(Rendered images with source text)
━━━━━━━━

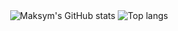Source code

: <div align="center">
<img alt="Maksym's GitHub stats" src="stats-private.vercel.app/api?username=alissonboessio&show_icons=true&theme=transparent"/>
<img alt="Top langs" src="https://stats-private.vercel.app/api/top-langs/?username=alissonboessio&layout=compact&&langs_count=8"/>
</div>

━━━━━━━━

## Task brief
Please return every record above exactly, but leave out the pictures.

## Solution
Source code

: <div align="center">
<img alt="Maksym's GitHub stats" src="stats-private.vercel.app/api?username=alissonboessio&show_icons=true&theme=transparent"/>
<img alt="Top langs" src="https://stats-private.vercel.app/api/top-langs/?username=alissonboessio&layout=compact&&langs_count=8"/>
</div>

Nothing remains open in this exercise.